RECORDED DATA

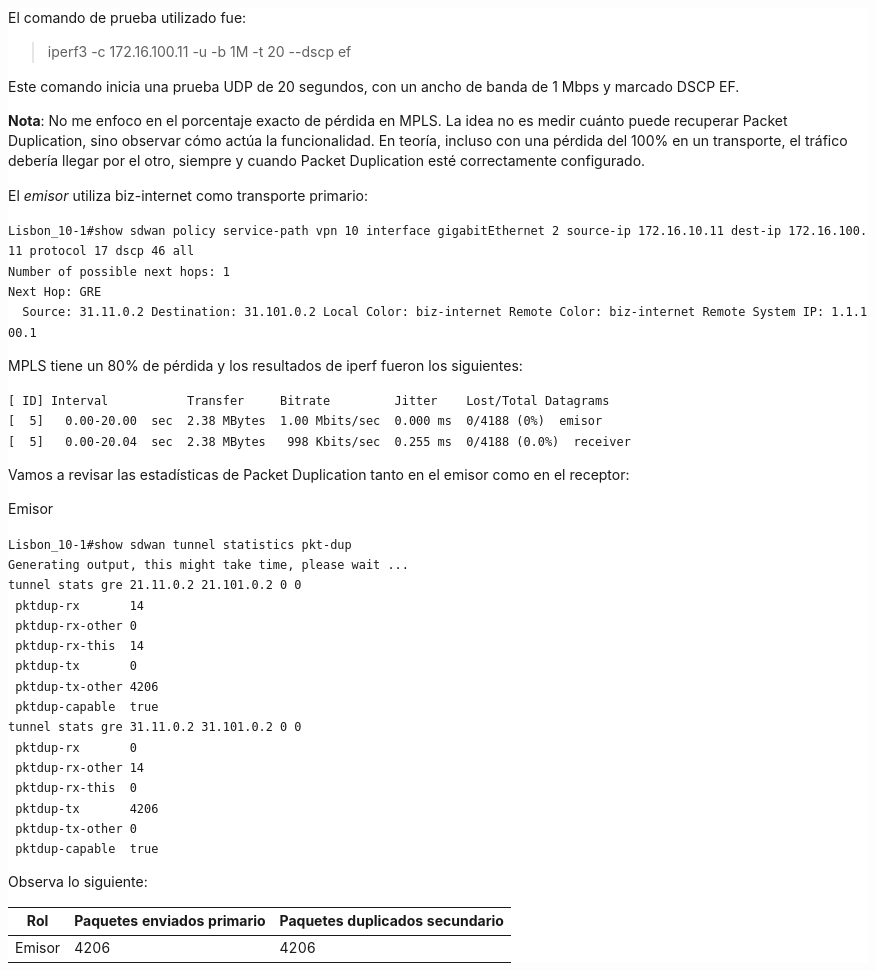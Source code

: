 El comando de prueba utilizado fue:

>iperf3 -c 172.16.100.11 -u -b 1M -t 20 --dscp ef

Este comando inicia una prueba UDP de 20 segundos, con un ancho de banda de 1 Mbps y marcado DSCP EF.

**Nota**: No me enfoco en el porcentaje exacto de pérdida en MPLS. La idea no es medir cuánto puede recuperar Packet Duplication, sino observar cómo actúa la funcionalidad. En teoría, incluso con una pérdida del 100% en un transporte, el tráfico debería llegar por el otro, siempre y cuando Packet Duplication esté correctamente configurado.

El _emisor_ utiliza biz-internet como transporte primario:

```
Lisbon_10-1#show sdwan policy service-path vpn 10 interface gigabitEthernet 2 source-ip 172.16.10.11 dest-ip 172.16.100.11 protocol 17 dscp 46 all            
Number of possible next hops: 1
Next Hop: GRE
  Source: 31.11.0.2 Destination: 31.101.0.2 Local Color: biz-internet Remote Color: biz-internet Remote System IP: 1.1.100.1
```

MPLS tiene un 80% de pérdida y los resultados de iperf fueron los siguientes:

```
[ ID] Interval           Transfer     Bitrate         Jitter    Lost/Total Datagrams
[  5]   0.00-20.00  sec  2.38 MBytes  1.00 Mbits/sec  0.000 ms  0/4188 (0%)  emisor
[  5]   0.00-20.04  sec  2.38 MBytes   998 Kbits/sec  0.255 ms  0/4188 (0.0%)  receiver
```

Vamos a revisar las estadísticas de Packet Duplication tanto en el emisor como en el receptor:

Emisor
```
Lisbon_10-1#show sdwan tunnel statistics pkt-dup
Generating output, this might take time, please wait ...
tunnel stats gre 21.11.0.2 21.101.0.2 0 0
 pktdup-rx       14
 pktdup-rx-other 0
 pktdup-rx-this  14
 pktdup-tx       0
 pktdup-tx-other 4206
 pktdup-capable  true
tunnel stats gre 31.11.0.2 31.101.0.2 0 0
 pktdup-rx       0
 pktdup-rx-other 14
 pktdup-rx-this  0
 pktdup-tx       4206
 pktdup-tx-other 0
 pktdup-capable  true
 ```
Observa lo siguiente:

|Rol   | Paquetes enviados primario| Paquetes duplicados secundario|
|-------|-------------------------|--------------------------|
|Emisor | 4206                    | 4206                     |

TASK DESCRIPTION
Images are to be excluded, and each record above written out word for word.

WRITTEN ANSWER
Source code

: El comando de prueba utilizado fue:

>iperf3 -c 172.16.100.11 -u -b 1M -t 20 --dscp ef

Este comando inicia una prueba UDP de 20 segundos, con un ancho de banda de 1 Mbps y marcado DSCP EF.

**Nota**: No me enfoco en el porcentaje exacto de pérdida en MPLS. La idea no es medir cuánto puede recuperar Packet Duplication, sino observar cómo actúa la funcionalidad. En teoría, incluso con una pérdida del 100% en un transporte, el tráfico debería llegar por el otro, siempre y cuando Packet Duplication esté correctamente configurado.

El _emisor_ utiliza biz-internet como transporte primario:

```
Lisbon_10-1#show sdwan policy service-path vpn 10 interface gigabitEthernet 2 source-ip 172.16.10.11 dest-ip 172.16.100.11 protocol 17 dscp 46 all            
Number of possible next hops: 1
Next Hop: GRE
  Source: 31.11.0.2 Destination: 31.101.0.2 Local Color: biz-internet Remote Color: biz-internet Remote System IP: 1.1.100.1
```

MPLS tiene un 80% de pérdida y los resultados de iperf fueron los siguientes:

```
[ ID] Interval           Transfer     Bitrate         Jitter    Lost/Total Datagrams
[  5]   0.00-20.00  sec  2.38 MBytes  1.00 Mbits/sec  0.000 ms  0/4188 (0%)  emisor
[  5]   0.00-20.04  sec  2.38 MBytes   998 Kbits/sec  0.255 ms  0/4188 (0.0%)  receiver
```

Vamos a revisar las estadísticas de Packet Duplication tanto en el emisor como en el receptor:

Emisor
```
Lisbon_10-1#show sdwan tunnel statistics pkt-dup
Generating output, this might take time, please wait ...
tunnel stats gre 21.11.0.2 21.101.0.2 0 0
 pktdup-rx       14
 pktdup-rx-other 0
 pktdup-rx-this  14
 pktdup-tx       0
 pktdup-tx-other 4206
 pktdup-capable  true
tunnel stats gre 31.11.0.2 31.101.0.2 0 0
 pktdup-rx       0
 pktdup-rx-other 14
 pktdup-rx-this  0
 pktdup-tx       4206
 pktdup-tx-other 0
 pktdup-capable  true
 ```
Observa lo siguiente:

|Rol   | Paquetes enviados primario| Paquetes duplicados secundario|
|-------|-------------------------|--------------------------|
|Emisor | 4206                    | 4206                     |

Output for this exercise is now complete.